The New Bailout: Individual Health Insurance Mandates and Greater Personal Debt

[courtesy of California Progress Report]

0306_RoseAnnDeMoro_6104_w.gifBy Rose Ann DeMoro
Executive Director
California Nurses Association

Behind the escalating debate on the health care between Senators Hillary Clinton and Barack Obama on individual mandate – she’s for it, he’s against it – is a critical policy battle that not only cuts across healthcare reform but also the neo-liberal privatization dreams, the home mortgage crisis, and the recession that is no longer looming, it’s here.

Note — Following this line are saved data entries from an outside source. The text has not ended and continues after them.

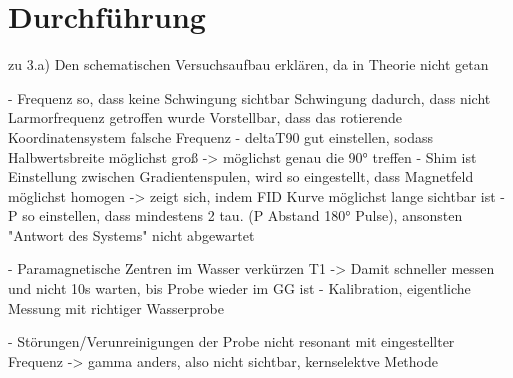 \newpage
\section{Durchführung}
\label{sec:Durchführung}

zu 3.a) Den schematischen Versuchsaufbau erklären, da in Theorie nicht getan

- Frequenz so, dass keine Schwingung sichtbar
  Schwingung dadurch, dass nicht Larmorfrequenz getroffen wurde
  Vorstellbar, dass das rotierende Koordinatensystem falsche Frequenz
- deltaT90 gut einstellen, sodass Halbwertsbreite möglichst groß
  -> möglichst genau die 90° treffen
- Shim ist Einstellung zwischen Gradientenspulen, wird so eingestellt,
  dass Magnetfeld möglichst homogen
  -> zeigt sich, indem FID Kurve möglichst lange sichtbar ist
- P so einstellen, dass mindestens 2 tau. (P Abstand 180° Pulse),
  ansonsten "Antwort des Systems" nicht abgewartet


- Paramagnetische Zentren im Wasser verkürzen T1
  -> Damit schneller messen und nicht 10s warten, bis Probe wieder im GG ist
  - Kalibration, eigentliche Messung mit richtiger Wasserprobe

- Störungen/Verunreinigungen der Probe nicht resonant mit eingestellter Frequenz
  -> gamma anders, also nicht sichtbar, kernselektve Methode
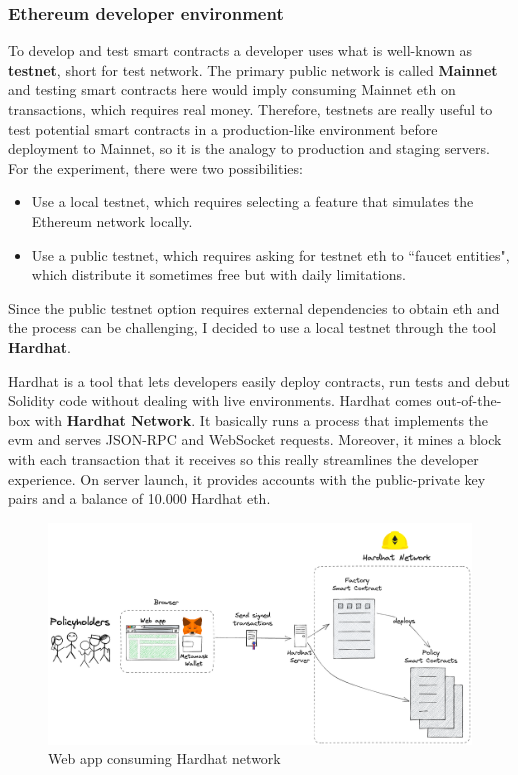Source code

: \subsubsection{Ethereum developer environment}
{
To develop and test smart contracts a developer uses what is well-known as \textbf{testnet}, short for test network. The primary public network is called \textbf{Mainnet} and testing smart contracts here would imply consuming Mainnet \acrshort{eth} on transactions, which requires real money. Therefore, testnets are really useful to test potential smart contracts in a production-like environment before deployment to Mainnet, so it is the analogy to production and staging servers. For the experiment, there were two possibilities:
\begin{itemize}
    \item Use a local testnet, which requires selecting a feature that simulates the Ethereum network locally.
    \item Use a public testnet, which requires asking for testnet \acrshort{eth} to ``faucet entities", which distribute it sometimes free but with daily limitations. 
\end{itemize}

Since the public testnet option requires external dependencies to obtain \acrshort{eth} and the process can be challenging, I decided to use a local testnet through the tool \textbf{Hardhat}.

Hardhat is a tool that lets developers easily deploy contracts, run tests and debut Solidity code without dealing with live environments. Hardhat comes out-of-the-box with \textbf{Hardhat Network}\cite{hardhat_network}. It basically runs a process that implements the \acrshort{evm} and serves JSON-RPC and WebSocket requests. Moreover, it mines a block with each transaction that it receives so this really streamlines the developer experience. On server launch, it provides accounts with the public-private key pairs and a balance of 10.000 Hardhat \acrshort{eth}.

\begin{figure}[H]
\centering
\includegraphics[width=14cm]{img/project-development/hardhat.png}
\caption[Web app consuming Hardhat network]{\footnotesize{Web app consuming Hardhat network}}
\label{fig:hardhat-network}
\end{figure}

}
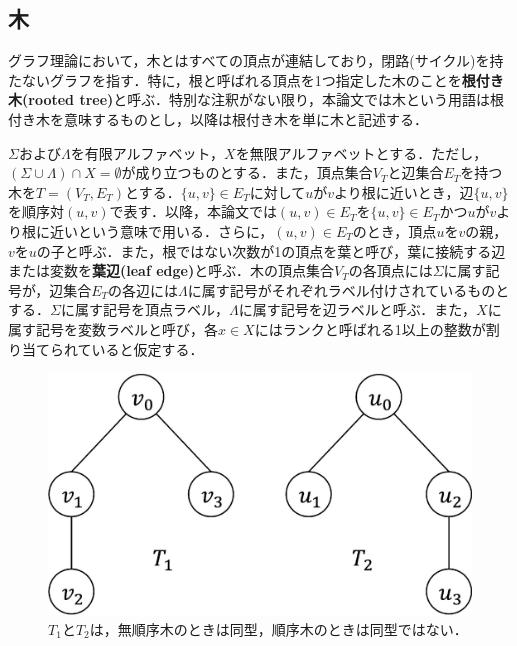 \subsection{木}
グラフ理論において，木とはすべての頂点が連結しており，閉路(サイクル)を持たないグラフを指す．特に，根と呼ばれる頂点を1つ指定した木のことを\textbf{根付き木(rooted tree)}と呼ぶ．特別な注釈がない限り，本論文では木という用語は根付き木を意味するものとし，以降は根付き木を単に木と記述する．

$\Sigma$および$\Lambda$を有限アルファベット，$X$を無限アルファベットとする．ただし，$(\Sigma\cup\Lambda)\cap X=\emptyset$が成り立つものとする．また，頂点集合$V_T$と辺集合$E_T$を持つ木を$T = (V_T, E_T)$とする．$\{u,v\}\in E_T$に対して$u$が$v$より根に近いとき，辺$\{u,v\}$を順序対$(u,v)$で表す．以降，本論文では$(u,v)\in E_T$を$\{u,v\}\in E_T$かつ$u$が$v$より根に近いという意味で用いる．さらに，$(u,v)\in E_T$のとき，頂点$u$を$v$の親，$v$を$u$の子と呼ぶ．また，根ではない次数が1の頂点を葉と呼び，葉に接続する辺または変数を\textbf{葉辺(leaf edge)}と呼ぶ．木の頂点集合$V_T$の各頂点には$\Sigma$に属す記号が，辺集合$E_T$の各辺には$\Lambda$に属す記号がそれぞれラベル付けされているものとする．$\Sigma$に属す記号を頂点ラベル，$\Lambda$に属す記号を辺ラベルと呼ぶ．また，$X$に属す記号を変数ラベルと呼び，各$x \in X$にはランクと呼ばれる1以上の整数が割り当てられていると仮定する．

\begin{figure}[tb]
  \centering
  \includegraphics[scale=0.28]{fig/fig-sibling_relationship.eps}
  \caption{$T_1$と$T_2$は，無順序木のときは同型，順序木のときは同型ではない．}\label{fig:sibling_relationship}
\end{figure}

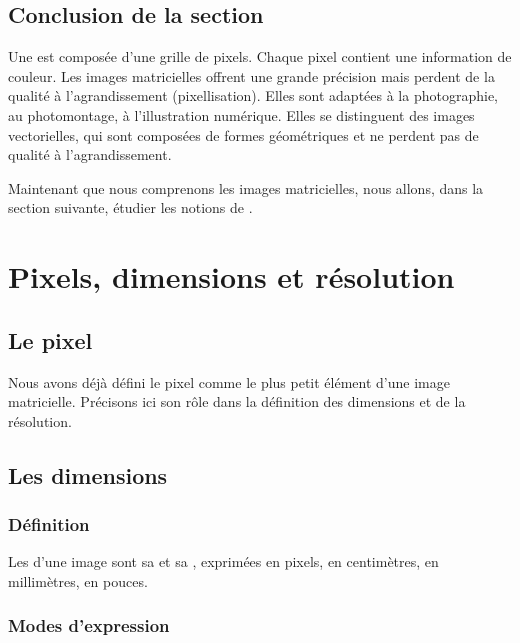 \subsection*{Conclusion de la section}

Une  est composée d'une grille de pixels. Chaque pixel contient une information de couleur. Les images matricielles offrent une grande précision mais perdent de la qualité à l'agrandissement (pixellisation). Elles sont adaptées à la photographie, au photomontage, à l'illustration numérique. Elles se distinguent des images vectorielles, qui sont composées de formes géométriques et ne perdent pas de qualité à l'agrandissement.

Maintenant que nous comprenons les images matricielles, nous allons, dans la section suivante, étudier les notions de .

\section{Pixels, dimensions et résolution}

\subsection{Le pixel}

Nous avons déjà défini le pixel comme le plus petit élément d'une image matricielle. Précisons ici son rôle dans la définition des dimensions et de la résolution.

\subsection{Les dimensions}

\subsubsection{Définition}

Les  d'une image sont sa  et sa , exprimées en pixels, en centimètres, en millimètres, en pouces.

\subsubsection{Modes d'expression}

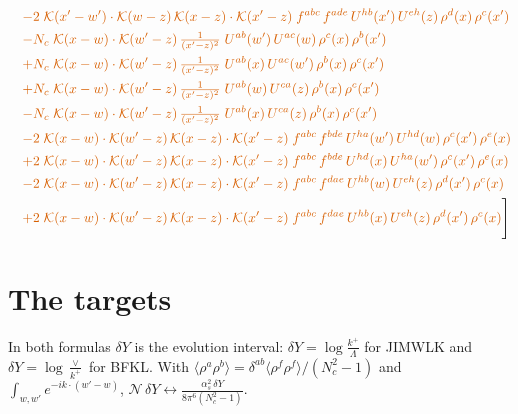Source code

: \documentclass[10pt]{article}
\numberwithin{equation}{section}
\begin{document}
\begin{align}
&\quad{\color{BFK}-2\;\mathcal{K}(x'-w')\cdot\mathcal{K}(w-z)\,\mathcal{K}(x-z)\cdot\mathcal{K}(x'-z)\;f^{abc}\,f^{ade}\,U^{hb}(x')\,U^{eh}(z)\,\rho^{d}(x)\,\rho^{c}(x')}\notag\\
&\quad{\color{BFK}-N_c\;\mathcal{K}(x-w)\cdot\mathcal{K}(w'-z)\,\tfrac{1}{(x'-z)^{2}}\;U^{ab}(w')\,U^{ac}(w)\,\rho^{c}(x)\,\rho^{b}(x')}\notag\\
&\quad{\color{BFK}+N_c\;\mathcal{K}(x-w)\cdot\mathcal{K}(w'-z)\,\tfrac{1}{(x'-z)^{2}}\;U^{ab}(x)\,U^{ac}(w')\,\rho^{b}(x)\,\rho^{c}(x')}\notag\\
&\quad{\color{BFK}+N_c\;\mathcal{K}(x-w)\cdot\mathcal{K}(w'-z)\,\tfrac{1}{(x'-z)^{2}}\;U^{ab}(w)\,U^{ca}(z)\,\rho^{b}(x)\,\rho^{c}(x')}\notag\\
&\quad{\color{BFK}-N_c\;\mathcal{K}(x-w)\cdot\mathcal{K}(w'-z)\,\tfrac{1}{(x'-z)^{2}}\;U^{ab}(x)\,U^{ca}(z)\,\rho^{b}(x)\,\rho^{c}(x')}\notag\\
&\quad{\color{BFK}-2\;\mathcal{K}(x-w)\cdot\mathcal{K}(w'-z)\,\mathcal{K}(x-z)\cdot\mathcal{K}(x'-z)\;f^{abc}\,f^{bde}\,U^{ha}(w')\,U^{hd}(w)\,\rho^{c}(x')\,\rho^{e}(x)}\notag\\
&\quad{\color{BFK}+2\;\mathcal{K}(x-w)\cdot\mathcal{K}(w'-z)\,\mathcal{K}(x-z)\cdot\mathcal{K}(x'-z)\;f^{abc}\,f^{bde}\,U^{hd}(x)\,U^{ha}(w')\,\rho^{c}(x')\,\rho^{e}(x)}\notag\\
&\quad{\color{BFK}-2\;\mathcal{K}(x-w)\cdot\mathcal{K}(w'-z)\,\mathcal{K}(x-z)\cdot\mathcal{K}(x'-z)\;f^{abc}\,f^{dae}\,U^{hb}(w)\,U^{eh}(z)\,\rho^{d}(x')\,\rho^{c}(x)}\notag\\
&\quad{\color{BFK}+2\;\mathcal{K}(x-w)\cdot\mathcal{K}(w'-z)\,\mathcal{K}(x-z)\cdot\mathcal{K}(x'-z)\;f^{abc}\,f^{dae}\,U^{hb}(x)\,U^{eh}(z)\,\rho^{d}(x')\,\rho^{c}(x)}\Bigg]\label{eq:Bsum}
\end{align}



\section{The targets}\label{sec:targets}
In both formulas $\delta Y$ is the evolution interval: $\delta Y=\log\frac{k^+}{\Lambda}$ for JIMWLK and $\delta Y=\log\frac{\vee}{k^+}$ for BFKL. With $\langle\rho^a\rho^b\rangle=\delta^{ab}\langle\rho^f\rho^f\rangle/(N_c^2-1)$ and $\int_{w,w'}e^{-ik\cdot(w'-w)}$, $\mathcal N\,\delta Y\leftrightarrow\frac{\alpha_s^2\,\delta Y}{8\pi^6(N_c^2-1)}$.
\end{document}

Sound farfetched? Take a closer look, starting with the millions of Americans staring at the loss of their homes due to the subprime loan debacle. It’s not a loan or a mortgage crisis for those families; it’s a debt crisis being forced upon them by the banks, hedge funds, and insurers who are desperate to shift their own mammoth debt onto someone else.

Banking, other financial institutions, insurance and real estate which make up the finance sector, now account for about half of U.S. corporate profits. And, they are in trouble with more than $2.5 trillion in outstanding consumer credit, $800 billion of that in credit card debt, and another $10.1 trillion in domestic mortgage debt.

Being thrifty won’t solve that problem. The financial planners have identified two lucrative pots of money. Trading carbon credits for industries and employers that want to brand themselves as green while continuing to pollute. And, making a killing in healthcare, currently 16 percent of our national economic pie and rapidly growing.

The banks are already into healthcare in a big way, serving as a repository for health savings accounts and other tax credit schemes so beloved by the Bush administration and the Republican presidential candidates. But the financiers would like more.

Enter the neo-liberal think tanks and policy wonks and plans they hawk to expand the reach of the market, especially the financial market, in health care. Central to that approach is shotgun insurance, forcing everyone not currently covered to buy health insurance policies.

Compelling people to buy insurance, however, is not the easiest sell. Big insurers and HMOs have a well deserved bad reputation for heartless denials of care – that’s how they make money. And, it’s pricey. Premiums the past decade have gone up 87 percent, not to mention the ever climbing bills for deductibles, co-pays, and a host of other transaction fees.

The finance industry is over the moon with this scheme.